Bei den Schlösslebauern
Es war Sonntag, da sah ich die Zukunft
in einem Loch voll Staub. Heran und hinein bat man die Städter,
heran und hinab in den Sandkasten, den Kulturkrater des
Humboldtforums. Das Berliner Stadtschloss vorausahnen – eine
Bürgerpflicht. Man muss erlebt haben – was noch nicht ist.

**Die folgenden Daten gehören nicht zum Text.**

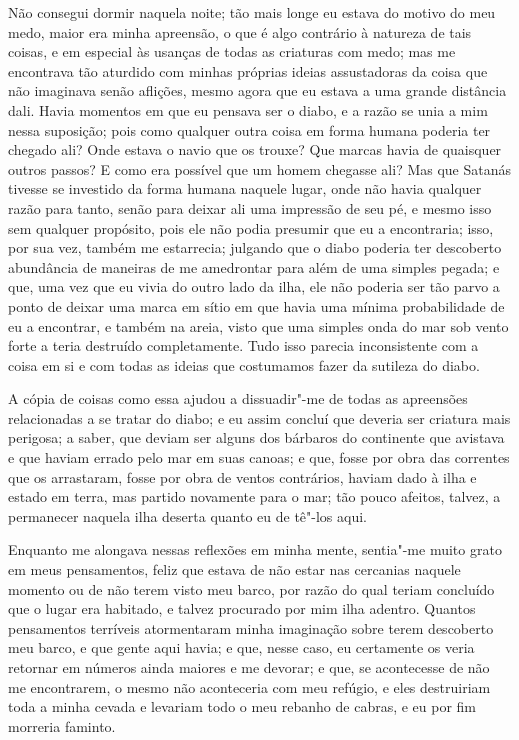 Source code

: Não consegui dormir naquela noite; tão mais longe eu estava do motivo do
meu medo, maior era minha apreensão, o que é algo contrário à natureza
de tais coisas, e em especial às usanças de todas as criaturas com medo;
mas me encontrava tão aturdido com minhas próprias ideias assustadoras
da coisa que não imaginava senão aflições, mesmo agora que eu estava a
uma grande distância dali. Havia momentos em que eu pensava ser o diabo,
e a razão se unia a mim nessa suposição; pois como qualquer outra coisa
em forma humana poderia ter chegado ali? Onde estava o navio que os
trouxe? Que marcas havia de quaisquer outros passos? E como era possível
que um homem chegasse ali? Mas que Satanás tivesse se investido da forma
humana naquele lugar, onde não havia qualquer razão para tanto, senão
para deixar ali uma impressão de seu pé, e mesmo isso sem qualquer
propósito, pois ele não podia presumir que eu a encontraria; isso, por
sua vez, também me estarrecia; julgando que o diabo poderia ter
descoberto abundância de maneiras de me amedrontar para além de uma
simples pegada; e que, uma vez que eu vivia do outro lado da ilha, ele
não poderia ser tão parvo a ponto de deixar uma marca em sítio em que
havia uma mínima probabilidade de eu a encontrar, e também na areia,
visto que uma simples onda do mar sob vento forte a teria destruído
completamente. Tudo isso parecia inconsistente com a coisa em si e com
todas as ideias que costumamos fazer da sutileza do diabo.

A cópia de coisas como essa ajudou a dissuadir"-me de todas as apreensões
relacionadas a se tratar do diabo; e eu assim concluí que deveria ser
criatura mais perigosa; a saber, que deviam ser alguns dos bárbaros do
continente que avistava e que haviam errado pelo mar em suas canoas; e
que, fosse por obra das correntes que os arrastaram, fosse por obra de
ventos contrários, haviam dado à ilha e estado em terra, mas partido
novamente para o mar; tão pouco afeitos, talvez, a permanecer naquela
ilha deserta quanto eu de tê"-los aqui.

Enquanto me alongava nessas reflexões em minha mente, sentia"-me muito
grato em meus pensamentos, feliz que estava de não estar nas cercanias
naquele momento ou de não terem visto meu barco, por razão do qual
teriam concluído que o lugar era habitado, e talvez procurado por mim
ilha adentro. Quantos pensamentos terríveis atormentaram minha
imaginação sobre terem descoberto meu barco, e que gente aqui havia; e
que, nesse caso, eu certamente os veria retornar em números ainda
maiores e me devorar; e que, se acontecesse de não me encontrarem, o
mesmo não aconteceria com meu refúgio, e eles destruiriam toda a minha
cevada e levariam todo o meu rebanho de cabras, e eu por fim morreria
faminto.


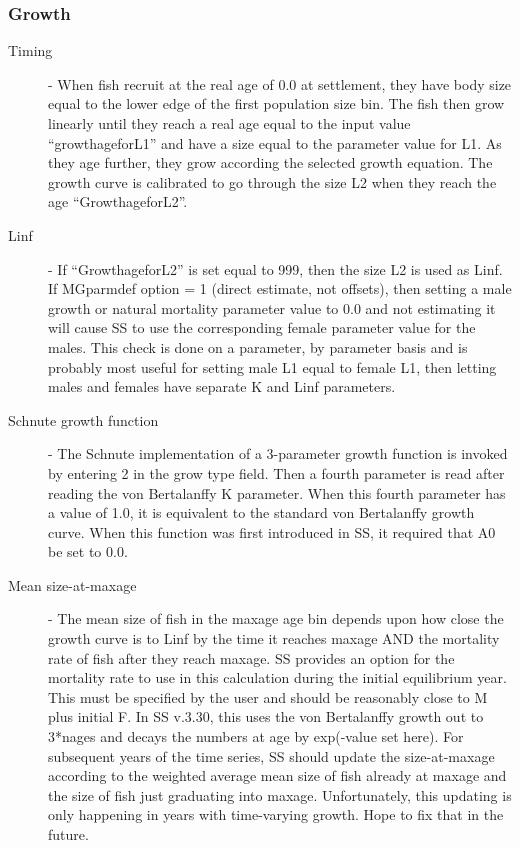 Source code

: \subsubsection{Growth}
\begin{description}
	\item [Timing] - When fish recruit at the real age of 0.0 at settlement, they have body size equal to the lower edge of the first population size bin.  The fish then grow linearly until they reach a real age equal to the input value “growth\textunderscore age\textunderscore for\textunderscore L1” and have a size equal to the parameter value for L1.  As they age further, they grow according the selected growth equation.  The growth curve is calibrated to go through the size L2 when they reach the age “Growth\textunderscore age\textunderscore for\textunderscore L2”.
	\item  [Linf] - If “Growth\textunderscore age\textunderscore for\textunderscore L2” is set equal to 999, then the size L2 is used as Linf.  If MGparm\textunderscore def option = 1 (direct estimate, not offsets), then setting a male growth or natural mortality parameter value to 0.0 and not estimating it will cause SS to use the corresponding female parameter value for the males. This check is done on a parameter, by parameter basis and is probably most useful for setting male L1 equal to female L1, then letting males and females have separate K and Linf parameters.
	\item[Schnute growth function] - The Schnute implementation of a 3-parameter growth function is invoked by entering 2 in the grow type field.  Then a fourth parameter is read after reading the von Bertalanffy K parameter.  When this fourth parameter has a value of 1.0, it is equivalent to the standard von Bertalanffy growth curve.  When this function was first introduced in SS, it required that A0 be set to 0.0.
	\item[Mean size-at-maxage] - The mean size of fish in the maxage age bin depends upon how close the growth curve is to Linf by the time it reaches maxage AND the mortality rate of fish after they reach maxage.  SS provides an option for the mortality rate to use in this calculation during the initial equilibrium year.  This must be specified by the user and should be reasonably close to M plus initial F.  In SS v.3.30, this uses the von Bertalanffy growth out to 3*nages and decays the numbers at age by exp(-value set here). For subsequent years of the time series, SS should update the size-at-maxage according to the weighted average mean size of fish already at maxage and the size of fish just graduating into maxage.  Unfortunately, this updating is only happening in years with time-varying growth.  Hope to fix that in the future.

\end{description}
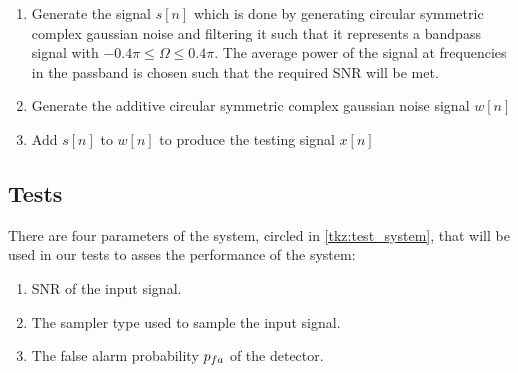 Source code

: \documentclass[a4paper, openany, oneside]{memoir}
\begin{document}
\begin{enumerate}
	\item Generate the signal $s[n]$ which is done by generating circular symmetric complex gaussian noise and filtering it such that it represents a bandpass signal with $-0.4\pi \leq \Omega \leq 0.4\pi$. The average power of the signal at frequencies in the passband is chosen such
	that the required SNR will be met. 
	\item Generate the additive circular symmetric complex gaussian noise signal $w[n]$ 
	\item Add $s[n]$ to $w[n]$ to produce the testing signal $x[n]$
\end{enumerate}



\subsection{Tests}
There are four parameters of the system, circled in \cref{tkz:test_system}, that will be used in our tests to asses the performance of the system:
\begin{enumerate}
	\item SNR of the input signal.
	\item The sampler type used to sample the input signal.
	\item The false alarm probability $p\ss{fa}$ of the detector.
\end{enumerate}
\end{document}
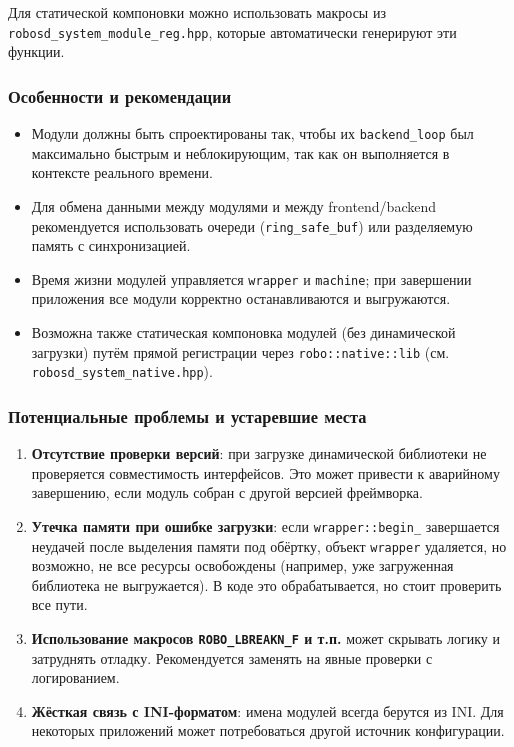 \documentclass[a4paper,12pt]{article}
\begin{document}
Для статической компоновки можно использовать макросы из \texttt{robosd\_system\_module\_reg.hpp}, которые автоматически генерируют эти функции.

\subsubsection{Особенности и рекомендации}

\begin{itemize}
    \item Модули должны быть спроектированы так, чтобы их \texttt{backend\_loop} был максимально быстрым и неблокирующим, так как он выполняется в контексте реального времени.
    \item Для обмена данными между модулями и между frontend/backend рекомендуется использовать очереди (\texttt{ring\_safe\_buf}) или разделяемую память с синхронизацией.
    \item Время жизни модулей управляется \texttt{wrapper} и \texttt{machine}; при завершении приложения все модули корректно останавливаются и выгружаются.
    \item Возможна также статическая компоновка модулей (без динамической загрузки) путём прямой регистрации через \texttt{robo::native::lib} (см. \texttt{robosd\_system\_native.hpp}).
\end{itemize}

\subsubsection{Потенциальные проблемы и устаревшие места}

\begin{enumerate}
    \item \textbf{Отсутствие проверки версий}: при загрузке динамической библиотеки не проверяется совместимость интерфейсов. Это может привести к аварийному завершению, если модуль собран с другой версией фреймворка.
    \item \textbf{Утечка памяти при ошибке загрузки}: если \texttt{wrapper::begin\_} завершается неудачей после выделения памяти под обёртку, объект \texttt{wrapper} удаляется, но возможно, не все ресурсы освобождены (например, уже загруженная библиотека не выгружается). В коде это обрабатывается, но стоит проверить все пути.
    \item \textbf{Использование макросов \texttt{ROBO\_LBREAKN\_F} и т.п.} может скрывать логику и затруднять отладку. Рекомендуется заменять на явные проверки с логированием.
    \item \textbf{Жёсткая связь с INI-форматом}: имена модулей всегда берутся из INI. Для некоторых приложений может потребоваться другой источник конфигурации.
\end{enumerate}
\end{document}
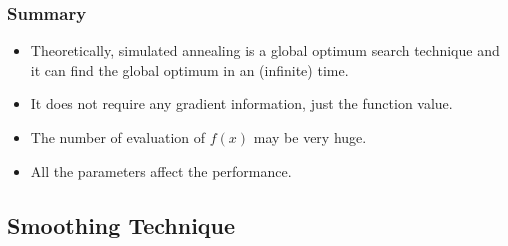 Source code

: \documentclass[hyperref={pdfpagelabels=false}]{beamer}
\begin{document}

\begin{frame}
\frametitle{Summary}
\begin{itemize}
\item Theoretically, simulated annealing is a global optimum search technique and it can find the global optimum in an (infinite) time. 
\item It does not require any gradient information, just the function value.
\item The number of evaluation of $f(x)$ may be very huge.
\item All the parameters affect the performance.
\end{itemize}
\end{frame}

\subsection{Smoothing Technique} 
\end{document}
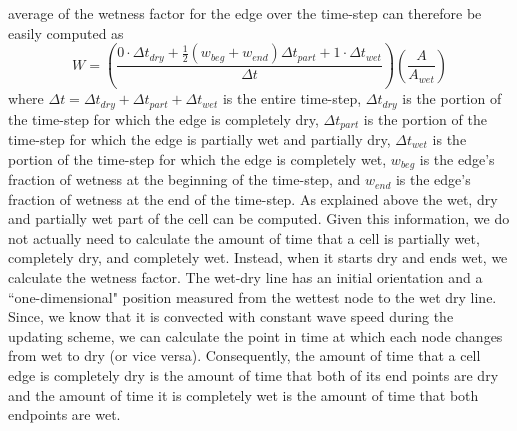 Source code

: \documentclass[review]{elsarticle}
\begin{document}
average of the wetness factor for the edge over the time-step can 
therefore be easily computed as
\begin{equation}
        W=\left(\frac{0\cdot\Delta t_{dry} +\frac{1}{2}(w_{beg}+w_{end})\Delta t_{part}+1\cdot\Delta t_{wet}}{\Delta t}\right) \left(\frac{A}{A_{wet}}\right)
        \label{wetnessfactor}
\end{equation}
where $\Delta t=\Delta t_{dry}+\Delta t_{part}+\Delta t_{wet}$ is the 
entire time-step, $\Delta t_{dry}$ is the portion of the time-step for 
which the edge is completely dry, $\Delta t_{part}$ is the portion of 
the time-step for which the edge is partially wet and partially dry, 
$\Delta t_{wet}$ is the portion of the time-step for which the edge is 
completely wet, $w_{beg}$ is the edge's fraction of wetness at the 
beginning of the time-step, and $w_{end}$ is the edge's fraction of 
wetness at the end of the time-step.
As explained above the wet, dry and partially wet part of the cell can be computed.
 Given this information, we do not actually need to calculate the amount of time that a cell is partially wet, completely dry, 
 and completely wet. Instead, when it starts dry and ends wet, we calculate the wetness factor. 
The wet-dry line has an initial orientation and a ``one-dimensional" position measured from the wettest node to the wet dry line. Since, we know that it is convected with constant wave speed  during the updating scheme, we can calculate the point in time at which each node changes from wet to dry (or vice versa). Consequently, the amount of time that a cell edge is completely dry is the amount of time that both of its end points are dry and the amount of time it is completely wet is the amount of time that both  endpoints are wet.
 
\end{document}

Wann wenn nicht jetzt, da sich einen
Tag lang Lücken finden in Bretterzäune und sonst verharkten
Gattern. Wenn Musikanten schale Vorfreude ausposaunen. Wenn Bauherren
behelmt mit Plänen wedeln. Es werde Schloss, mussten sie lavieren.
Jetzt wissen sie: Es wird.
Leute nehmen kostenlose Gazetten, die
Sie nicht kaufen würden, trinken kostenlos Getränke, von denen die
Ärzte warnen. Doch die roten Brausezylinder sind nun kleiner. In
kleinen Portionen findet manch Unbekömmliches seinen Weg.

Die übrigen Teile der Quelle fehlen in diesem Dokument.